Exercise materials
Content starts

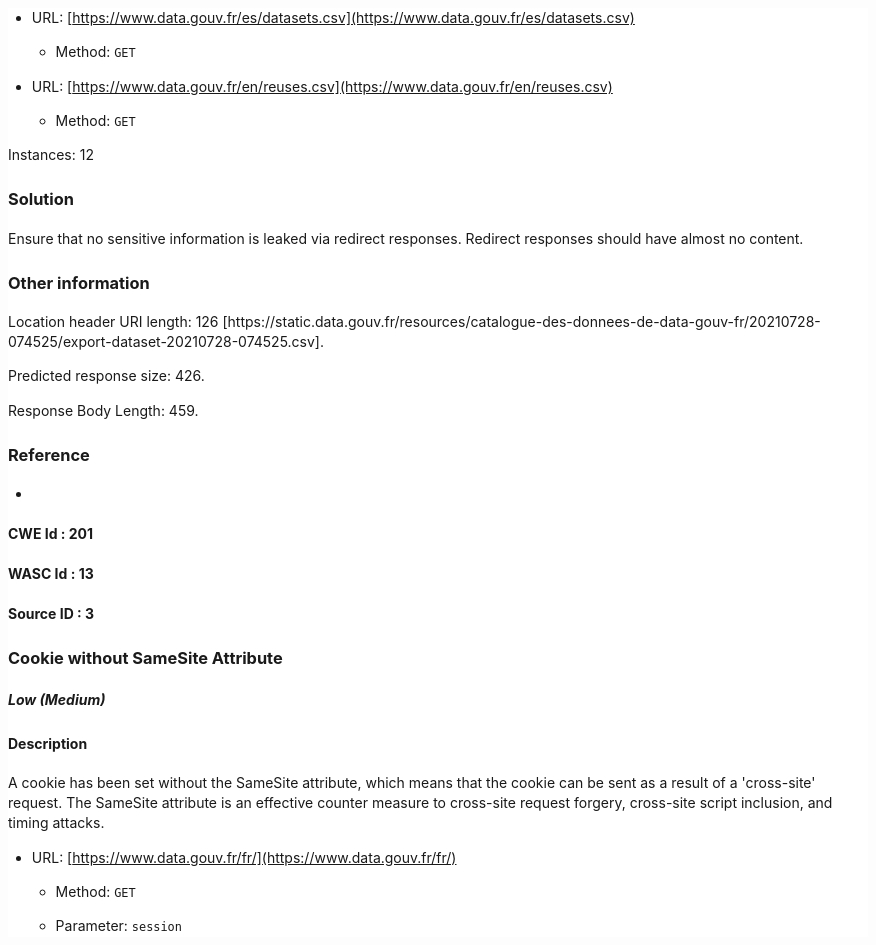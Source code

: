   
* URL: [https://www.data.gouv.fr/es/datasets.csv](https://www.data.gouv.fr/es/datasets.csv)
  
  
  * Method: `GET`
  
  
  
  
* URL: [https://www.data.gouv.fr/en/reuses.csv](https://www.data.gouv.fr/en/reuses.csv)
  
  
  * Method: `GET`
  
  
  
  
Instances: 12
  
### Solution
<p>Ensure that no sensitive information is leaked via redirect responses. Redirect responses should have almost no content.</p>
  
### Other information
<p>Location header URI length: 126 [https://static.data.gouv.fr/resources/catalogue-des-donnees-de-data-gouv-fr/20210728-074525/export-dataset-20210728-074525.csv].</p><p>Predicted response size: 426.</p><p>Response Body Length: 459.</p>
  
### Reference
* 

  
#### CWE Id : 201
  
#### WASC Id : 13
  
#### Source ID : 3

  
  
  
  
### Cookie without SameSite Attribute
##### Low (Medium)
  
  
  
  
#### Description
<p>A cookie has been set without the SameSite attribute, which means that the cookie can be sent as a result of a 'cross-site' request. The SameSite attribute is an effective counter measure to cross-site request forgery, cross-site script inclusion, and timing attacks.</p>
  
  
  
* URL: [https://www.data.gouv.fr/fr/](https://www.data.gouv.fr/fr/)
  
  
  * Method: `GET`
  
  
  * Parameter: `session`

Content ends
Content starts

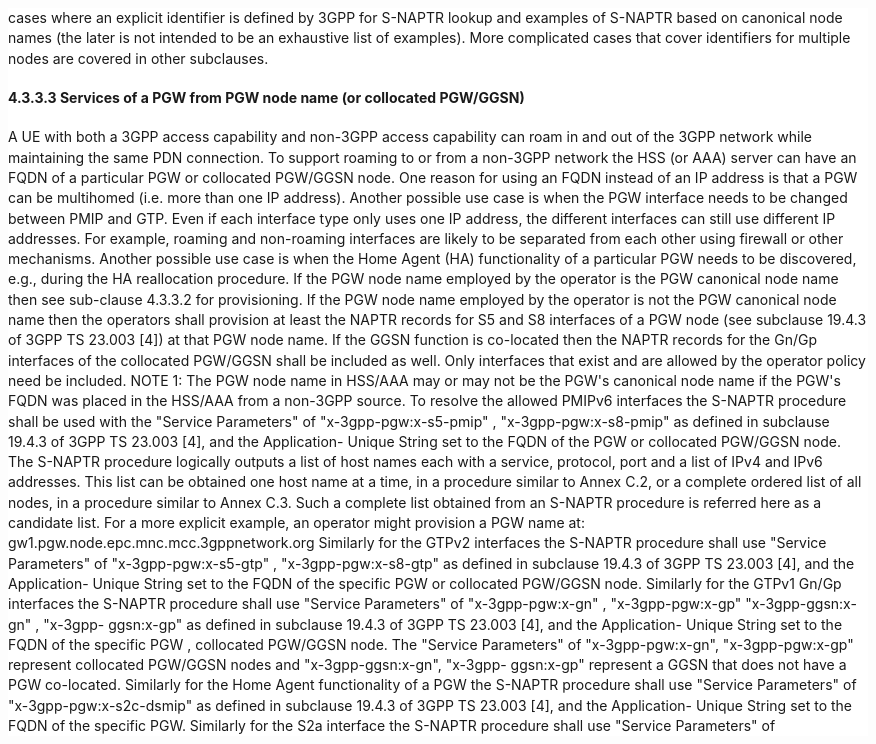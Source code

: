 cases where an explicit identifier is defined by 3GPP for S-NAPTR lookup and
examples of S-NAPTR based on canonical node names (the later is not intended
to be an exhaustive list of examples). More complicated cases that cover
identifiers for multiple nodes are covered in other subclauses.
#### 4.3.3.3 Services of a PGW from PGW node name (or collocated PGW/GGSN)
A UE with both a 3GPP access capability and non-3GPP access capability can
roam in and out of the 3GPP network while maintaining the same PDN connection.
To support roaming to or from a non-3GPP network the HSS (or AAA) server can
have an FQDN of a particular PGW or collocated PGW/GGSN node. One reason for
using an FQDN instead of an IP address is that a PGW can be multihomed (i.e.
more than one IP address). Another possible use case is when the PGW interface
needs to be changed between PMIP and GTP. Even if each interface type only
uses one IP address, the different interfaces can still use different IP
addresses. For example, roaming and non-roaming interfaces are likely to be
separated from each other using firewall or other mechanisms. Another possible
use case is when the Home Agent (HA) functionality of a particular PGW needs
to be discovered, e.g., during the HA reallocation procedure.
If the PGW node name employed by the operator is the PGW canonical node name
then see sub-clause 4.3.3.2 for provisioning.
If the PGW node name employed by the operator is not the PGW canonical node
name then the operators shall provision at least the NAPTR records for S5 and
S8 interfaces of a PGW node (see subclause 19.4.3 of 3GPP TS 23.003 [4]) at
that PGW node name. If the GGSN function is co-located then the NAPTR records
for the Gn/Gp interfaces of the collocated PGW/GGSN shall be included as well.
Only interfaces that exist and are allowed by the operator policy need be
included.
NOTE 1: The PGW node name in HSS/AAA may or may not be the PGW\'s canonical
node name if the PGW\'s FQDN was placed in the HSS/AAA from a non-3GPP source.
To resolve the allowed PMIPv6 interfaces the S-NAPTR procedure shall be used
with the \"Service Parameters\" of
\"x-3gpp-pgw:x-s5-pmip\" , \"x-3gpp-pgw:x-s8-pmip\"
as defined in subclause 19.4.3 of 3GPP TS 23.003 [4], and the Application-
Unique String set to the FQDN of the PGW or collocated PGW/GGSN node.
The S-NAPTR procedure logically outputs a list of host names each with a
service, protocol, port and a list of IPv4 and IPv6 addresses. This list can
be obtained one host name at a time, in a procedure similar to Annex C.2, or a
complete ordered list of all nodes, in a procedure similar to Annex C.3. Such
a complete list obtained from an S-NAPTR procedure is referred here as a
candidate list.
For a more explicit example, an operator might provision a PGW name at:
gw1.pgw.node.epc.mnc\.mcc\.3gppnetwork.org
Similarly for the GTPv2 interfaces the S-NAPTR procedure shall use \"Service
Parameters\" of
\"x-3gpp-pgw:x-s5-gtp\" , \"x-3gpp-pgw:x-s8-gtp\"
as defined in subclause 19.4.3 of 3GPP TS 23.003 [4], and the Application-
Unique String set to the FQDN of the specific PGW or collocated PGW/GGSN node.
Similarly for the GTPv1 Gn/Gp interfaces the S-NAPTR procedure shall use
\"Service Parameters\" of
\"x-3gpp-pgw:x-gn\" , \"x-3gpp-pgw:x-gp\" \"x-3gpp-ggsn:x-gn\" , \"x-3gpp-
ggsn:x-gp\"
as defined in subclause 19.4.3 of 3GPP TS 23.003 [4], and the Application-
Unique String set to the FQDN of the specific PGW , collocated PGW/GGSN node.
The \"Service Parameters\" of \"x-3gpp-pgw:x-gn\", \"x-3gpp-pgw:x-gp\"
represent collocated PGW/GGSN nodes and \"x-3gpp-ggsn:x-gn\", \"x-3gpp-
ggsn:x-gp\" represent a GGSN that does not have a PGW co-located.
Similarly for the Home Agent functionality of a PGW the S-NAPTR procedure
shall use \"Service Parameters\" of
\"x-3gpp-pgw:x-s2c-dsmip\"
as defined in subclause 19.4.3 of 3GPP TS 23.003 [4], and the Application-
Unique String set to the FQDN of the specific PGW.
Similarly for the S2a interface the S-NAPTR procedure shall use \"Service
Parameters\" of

Content ends
Content starts

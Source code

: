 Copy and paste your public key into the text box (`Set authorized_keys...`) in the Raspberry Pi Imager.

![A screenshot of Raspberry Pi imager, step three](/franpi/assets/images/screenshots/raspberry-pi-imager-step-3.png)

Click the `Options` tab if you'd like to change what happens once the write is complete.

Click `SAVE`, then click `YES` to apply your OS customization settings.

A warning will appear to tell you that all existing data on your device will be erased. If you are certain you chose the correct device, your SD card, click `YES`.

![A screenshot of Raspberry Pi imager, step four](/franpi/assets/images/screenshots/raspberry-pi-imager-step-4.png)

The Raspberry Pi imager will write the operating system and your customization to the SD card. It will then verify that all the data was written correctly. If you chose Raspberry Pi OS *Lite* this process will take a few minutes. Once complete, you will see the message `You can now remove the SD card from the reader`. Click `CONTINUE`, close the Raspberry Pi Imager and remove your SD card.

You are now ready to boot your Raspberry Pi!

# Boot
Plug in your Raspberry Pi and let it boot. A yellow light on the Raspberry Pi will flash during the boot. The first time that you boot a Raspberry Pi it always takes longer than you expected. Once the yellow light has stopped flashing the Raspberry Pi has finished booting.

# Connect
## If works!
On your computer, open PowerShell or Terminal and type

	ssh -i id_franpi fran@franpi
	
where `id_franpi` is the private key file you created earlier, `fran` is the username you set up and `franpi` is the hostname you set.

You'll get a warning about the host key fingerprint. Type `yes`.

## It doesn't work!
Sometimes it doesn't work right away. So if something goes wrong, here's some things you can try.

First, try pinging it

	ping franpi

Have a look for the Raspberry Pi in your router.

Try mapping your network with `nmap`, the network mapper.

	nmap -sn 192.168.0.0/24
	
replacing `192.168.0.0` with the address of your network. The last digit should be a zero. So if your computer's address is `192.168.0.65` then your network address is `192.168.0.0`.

Content ends

Nothing but the lines with "possible" should be returned, copied from the entries above.

Task solution
more than one IP address). Another possible use case is when the PGW interface
separated from each other using firewall or other mechanisms. Another possible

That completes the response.